In marketing, this is even more important because you are public facing, and when people meet you, you’re also representing the brand. A VP of marketing for a brand must look extremely polished and if the brand is remotely hip than she too must look hip. Someone who manages to look glamorous will move up in her career, while someone who looks a bit absent-minded-professor chic will, alas, be stuck doing their grunt work.

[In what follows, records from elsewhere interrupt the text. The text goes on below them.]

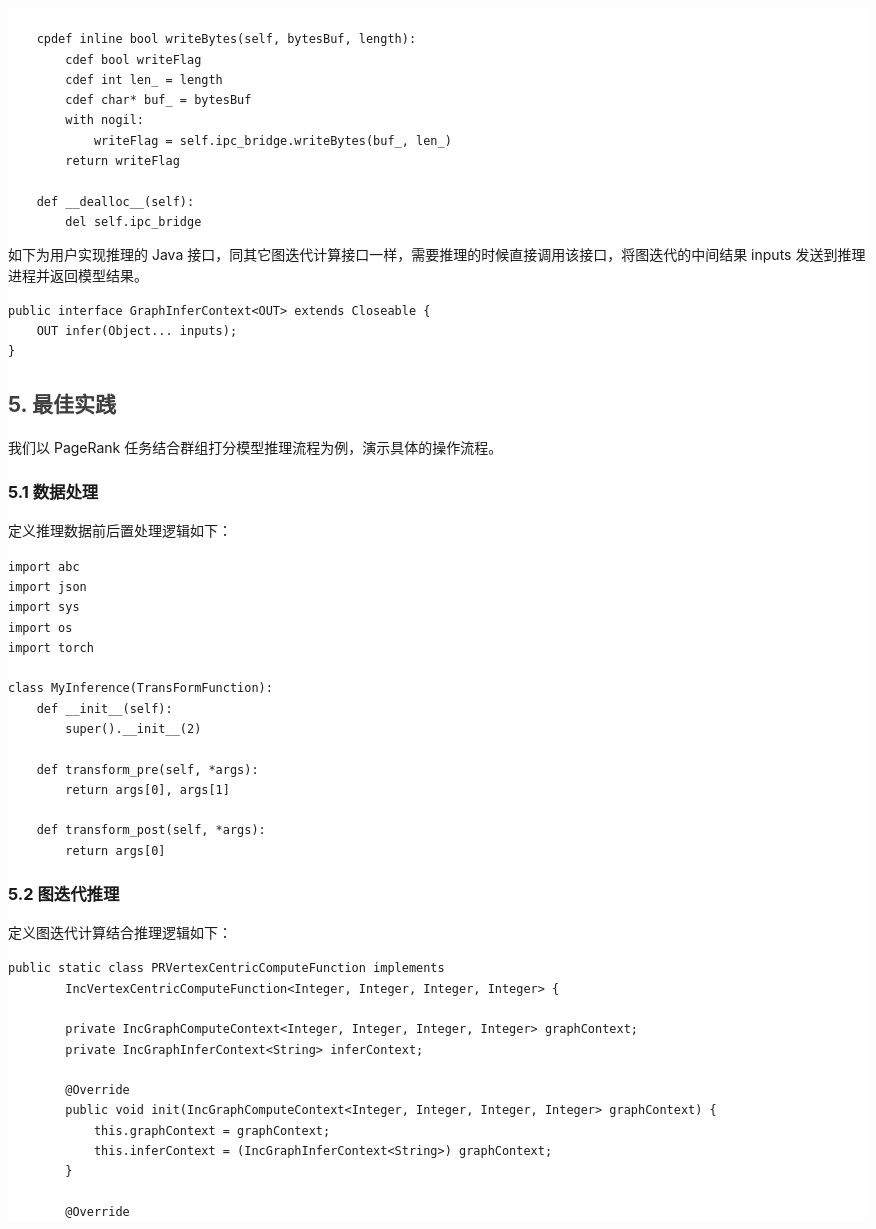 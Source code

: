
 ```plain

    cpdef inline bool writeBytes(self, bytesBuf, length):
        cdef bool writeFlag
        cdef int len_ = length
        cdef char* buf_ = bytesBuf
        with nogil:
            writeFlag = self.ipc_bridge.writeBytes(buf_, len_)
        return writeFlag

    def __dealloc__(self):
        del self.ipc_bridge
```

<font style="color:rgba(0, 0, 0, 0.9);">如下为用户实现推理的 Java 接口，同其它图迭代计算接口一样，需要推理的时候直接调用该接口，将图迭代的中间结果 inputs 发送到推理进程并返回模型结果。</font>

```plain
public interface GraphInferContext<OUT> extends Closeable {
    OUT infer(Object... inputs);
}
```

## <font style="color:rgb(63, 63, 63);">5. 最佳实践</font>

<font style="color:rgba(0, 0, 0, 0.9);">我们以 PageRank 任务结合群组打分模型推理流程为例，演示具体的操作流程。</font>

### 5.1 数据处理

<font style="color:rgba(0, 0, 0, 0.9);">定义推理数据前后置处理逻辑如下：</font>

```plain
import abc
import json
import sys
import os
import torch

class MyInference(TransFormFunction):
    def __init__(self):
        super().__init__(2)

    def transform_pre(self, *args):
        return args[0], args[1]

    def transform_post(self, *args):
        return args[0]
```

### 5.2 图迭代推理

<font style="color:rgba(0, 0, 0, 0.9);">定义图迭代计算结合推理逻辑如下：</font>

```plain
public static class PRVertexCentricComputeFunction implements
        IncVertexCentricComputeFunction<Integer, Integer, Integer, Integer> {

        private IncGraphComputeContext<Integer, Integer, Integer, Integer> graphContext;
        private IncGraphInferContext<String> inferContext;

        @Override
        public void init(IncGraphComputeContext<Integer, Integer, Integer, Integer> graphContext) {
            this.graphContext = graphContext;
            this.inferContext = (IncGraphInferContext<String>) graphContext;
        }

        @Override
```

I really feel uncomfortable thinking of myself as attractive or trying to be. It’s a big problem. I don’t feel comfortable in work outfits unless they are suits with pants because if I’m wearing a dress that shows my knees I feel like I’m getting too much attention. Even a friend of mine called a sweater I own slutty because it had an elegant cutout in it by the neckline… I didn’t think it was slutty because of the cutout but because it was rather tight, though covered most of my flesh. I either feel like I’m dressing like a grandmother or too skanky in any outfit I might try on. Working in an office that’s 90% male and where I’m by far the youngest woman certainly doesn’t make matters any easier — I want to dress nice but I don’t want to get too much attention.
And I’m a curvy woman, sometimes clothes that would look appropriate on someone else look terribly inappropriate on me. I don’t know what to do about it, but I end up with a closet full of clothes that I feel like I can’t actually wear to work because they’re too short or too tight or show just a bit too much cleavage. I’d prefer to go to work in a potato sack but that wouldn’t help my case either.

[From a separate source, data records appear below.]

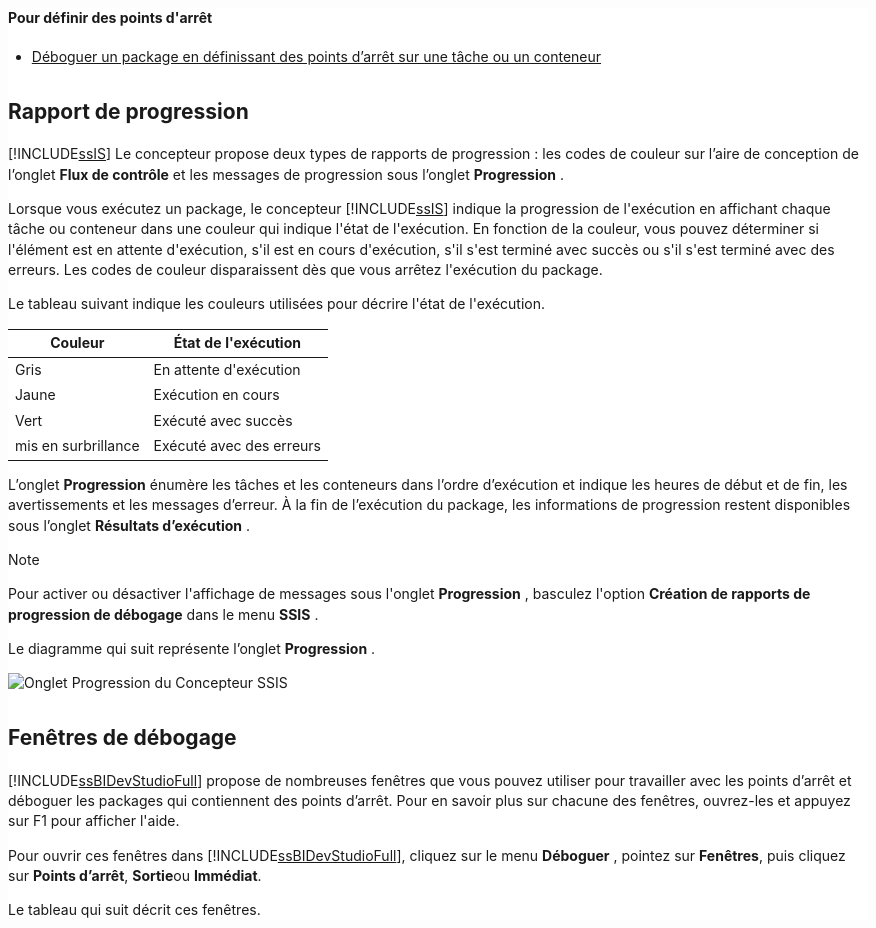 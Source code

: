 #### <a name="to-set-breakpoints"></a>Pour définir des points d'arrêt

-   [Déboguer un package en définissant des points d’arrêt sur une tâche ou un conteneur](../debug-a-package-by-setting-breakpoints-on-a-task-or-a-container.md)

## <a name="progress-reporting"></a>Rapport de progression
 [!INCLUDE[ssIS](../../../includes/ssis-md.md)] Le concepteur propose deux types de rapports de progression : les codes de couleur sur l’aire de conception de l’onglet **Flux de contrôle** et les messages de progression sous l’onglet **Progression** .

 Lorsque vous exécutez un package, le concepteur [!INCLUDE[ssIS](../../../includes/ssis-md.md)] indique la progression de l'exécution en affichant chaque tâche ou conteneur dans une couleur qui indique l'état de l'exécution. En fonction de la couleur, vous pouvez déterminer si l'élément est en attente d'exécution, s'il est en cours d'exécution, s'il s'est terminé avec succès ou s'il s'est terminé avec des erreurs. Les codes de couleur disparaissent dès que vous arrêtez l'exécution du package.

 Le tableau suivant indique les couleurs utilisées pour décrire l'état de l'exécution.

|Couleur|État de l'exécution|
|-----------|----------------------|
|Gris|En attente d'exécution|
|Jaune|Exécution en cours|
|Vert|Exécuté avec succès|
|mis en surbrillance|Exécuté avec des erreurs|

 L’onglet **Progression** énumère les tâches et les conteneurs dans l’ordre d’exécution et indique les heures de début et de fin, les avertissements et les messages d’erreur. À la fin de l’exécution du package, les informations de progression restent disponibles sous l’onglet **Résultats d’exécution** .

> [!NOTE]
>  Pour activer ou désactiver l'affichage de messages sous l'onglet **Progression** , basculez l'option **Création de rapports de progression de débogage** dans le menu **SSIS** .

 Le diagramme qui suit représente l’onglet **Progression** .

 ![Onglet Progression du Concepteur SSIS](../media/mw-dtsflow04.gif "Onglet Progression du Concepteur SSIS")

## <a name="debug-windows"></a>Fenêtres de débogage
 [!INCLUDE[ssBIDevStudioFull](../../../includes/ssbidevstudiofull-md.md)] propose de nombreuses fenêtres que vous pouvez utiliser pour travailler avec les points d’arrêt et déboguer les packages qui contiennent des points d’arrêt. Pour en savoir plus sur chacune des fenêtres, ouvrez-les et appuyez sur F1 pour afficher l'aide.

 Pour ouvrir ces fenêtres dans [!INCLUDE[ssBIDevStudioFull](../../../includes/ssbidevstudiofull-md.md)], cliquez sur le menu **Déboguer** , pointez sur **Fenêtres**, puis cliquez sur **Points d’arrêt**, **Sortie**ou **Immédiat**.

 Le tableau qui suit décrit ces fenêtres.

According to Daniel Hamermesh, an economics professor at the University of Texas in Austin, attractive people are likely to earn an average of 3% to 4% more than a person with below-average looks. That adds up to $230,000 more(!!!) over a lifetime for the typical good-looking person, Dr. Hamermesh estimates. Even an average-looking worker is likely to make $140,000 more over a lifetime than an ugly worker.
So if I need to invest in looking attractive in order to get ahead, I assume this means buying clothes that fit well, that aren’t falling apart, that manage to make me look decently shaped and not lumpy despite being a bit of an Apple-Pear. If I were a twig perhaps I could get away in the latest Tar-ge’, but not with this, uh, supple body of mine.
I’m not clear if the 4% of annual salary numbers are supposed to be before or after tax, but say that’s pre-tax, then I’d have $5000 per year to spend on clothes (post tax around $3500 – which seems to be what this post recommends.) So much for $10k – $20k a year! According to Mint.com, I’ve already spent $2124 on shopping this year, most of which is on clothes. Yikes. I’m well on my way to over budget given it’s only 1/3 way through the year, if my budget is $3500. And what did I even buy? Eh, who knows.
The thing is, shopping is my entertainment budget as well. I spend way too much on food – a number that will be dramatically reduced in a week once I move in with my boyfriend and we have our own kitchen and fridge – but the clothing number seems reasonable in light of how much I’m able to save. I’m still focused on saving $50k per year, if not more, and that’s with my crazy shopping habits. My boyfriend may judge me for how many clothes I buy, but I have over $250k in savings even with these “bad” habits. I wish I could get to the point where I could buy the brands I like without feeling incredibly guilty. Or maybe I never should, because it’s just silly to spend $300 on one shirt that I’ll have to dry clean after every wear. What do you think?